プルルルルと着信音が鳴って発信者の名前を見ると、球界のプリンスこと成宮鳴だった。前回話したのはいつだっけ、二週間前か一ヶ月前か。忘れたけど結構な時間が経っていた。
オフの日もあるでしょーが、なんて思うけどきっと雅さんとキャッチボールをしてるのが楽しいんだろう。以前、キャッチボールと言ったら鳴はいつも投球練習って言ってよね!とブーたれていた。

「もしもし」
「なまえ?」
「うん。そうだけど」
「今ヒマ?」

失礼なやつだなと思いながら、無言を肯定と取ったらしい鳴はじゃあ今からいつもの河原ね!と言ってプツッと電話を切られた。台風みたいなひとだ。
着替えて、薄めの化粧を施し、鍵を閉めて河原へ行くと時刻はもう夕方だった。

「遅い。」
「遅いといっても電話終わってから30分しか経ってない」
「ね、隣座りなよ」

河原では鳴が小学校のときに所属していたと鳴が言っていた野球チームが練習をしていた。小学校の頃と言えば、わたしはまだ鳴に出会っていない。その頃の鳴も見てみたかったなあなんて思いながら、必死で練習する野球少年たちを見ていた。

「みんな一生懸命で可愛いね」
「そうだね」

何やら鳴は考えごとをしているようだ。

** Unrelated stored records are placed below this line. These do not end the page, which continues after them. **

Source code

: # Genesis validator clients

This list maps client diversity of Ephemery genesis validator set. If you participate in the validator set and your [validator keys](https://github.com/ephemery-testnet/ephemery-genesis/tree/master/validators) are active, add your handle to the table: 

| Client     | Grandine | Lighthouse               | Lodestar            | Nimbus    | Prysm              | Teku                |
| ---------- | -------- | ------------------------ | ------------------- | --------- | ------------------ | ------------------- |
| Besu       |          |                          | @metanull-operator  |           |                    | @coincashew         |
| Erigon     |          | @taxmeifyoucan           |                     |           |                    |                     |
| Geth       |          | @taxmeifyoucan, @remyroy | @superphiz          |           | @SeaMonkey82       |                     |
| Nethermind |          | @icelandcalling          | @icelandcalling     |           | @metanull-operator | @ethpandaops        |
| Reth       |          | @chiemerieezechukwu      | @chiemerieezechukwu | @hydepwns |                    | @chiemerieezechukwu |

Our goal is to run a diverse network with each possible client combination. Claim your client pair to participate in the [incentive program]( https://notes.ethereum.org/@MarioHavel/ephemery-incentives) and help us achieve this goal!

いつもだったら、俺のちっちゃいときのほうが絶対可愛いかったとか言いそうなのに、今日は違った。

「あ!成宮じゃん!」

鳴を見つけたらしい小学生がわらわらとこっちへ駆けつけてきて、一気に周りには人だかりが出来ていた。サインしてよ!とか握手して!とかいう声に鳴は一々「しょうがないなあ」とか言いながら応えてあげていた。その姿を見てそういや鳴は子供が好きだったことを思い出した。高校2年の保育実習先で保育園児にたくさん囲まれていた記憶がある。

「何笑ってんの」
「いや、高2の保育実習を思い出して」
「そんなこともあったね」

隣を見ると鳴の色素の薄い髪が夕日に綺麗に染まっていて、テレビの中の人なのにとか新聞の中の人なのになんていつもは思うけれど、今隣にいる男の子は紛れもなく私の大好きな、数年前となんら変わりのない彼なもんだから少し嬉しくなった。

「ねえ、なまえ」
「ん?」

いつの間にか子供たちは帰ってしまっていて、河原にはわたしたち二人がポツンと座っているだけだった。

「俺、子供は女の子二人がいい」
「男の子はいらないの?」
「いらない」

意外だねえなんて言うとなまえは?と聞いてくる。

「男の子と女の子どっちも欲しいなあ」

鳴に似て少しやんちゃな男の子と、鳴に似て可愛いらしい女の子と。

「おまえ、意味わかって言ってる?」
「え?」

はぁ、と大きな溜息を吐いてどうしたのって聞くと鳴は疲れた、と一言言った。

「なまえ、左手」
「え?あ、はい」

差し出すと鳴の右手がわたしの左手に添えられて、薬指にはめられる綺麗に光ったリング。

「今日、なんかの記念日だっけ?」
「本気で言ってる?あのさ、普通左手の薬指に指輪はめられたらわかるでしょ。結婚指輪!」

けっこん、ゆびわ

「え、」
「ね、なまえ。結婚したら、家に帰ったら美味しいご飯作って俺が帰ってくんの待ってるなまえがいてほしいし、なまえと子どもと毎日一緒にいたい。俺の願い叶えてくれるよね」

鳴は少し恥ずかしそうに顔を赤くして、いつもみたいに上から目線で、だけど自信たっぷりな表情でそう言った。何でよりによって河原で、なんて思ったけれど、ここはそう言えばわたしと彼が付き合った場所でもあって。今までの鳴との思い出が走馬灯のように脳裏に過った。

「よろこんで」

そういって笑ってみせた声は涙目だからか少しうわずっていた。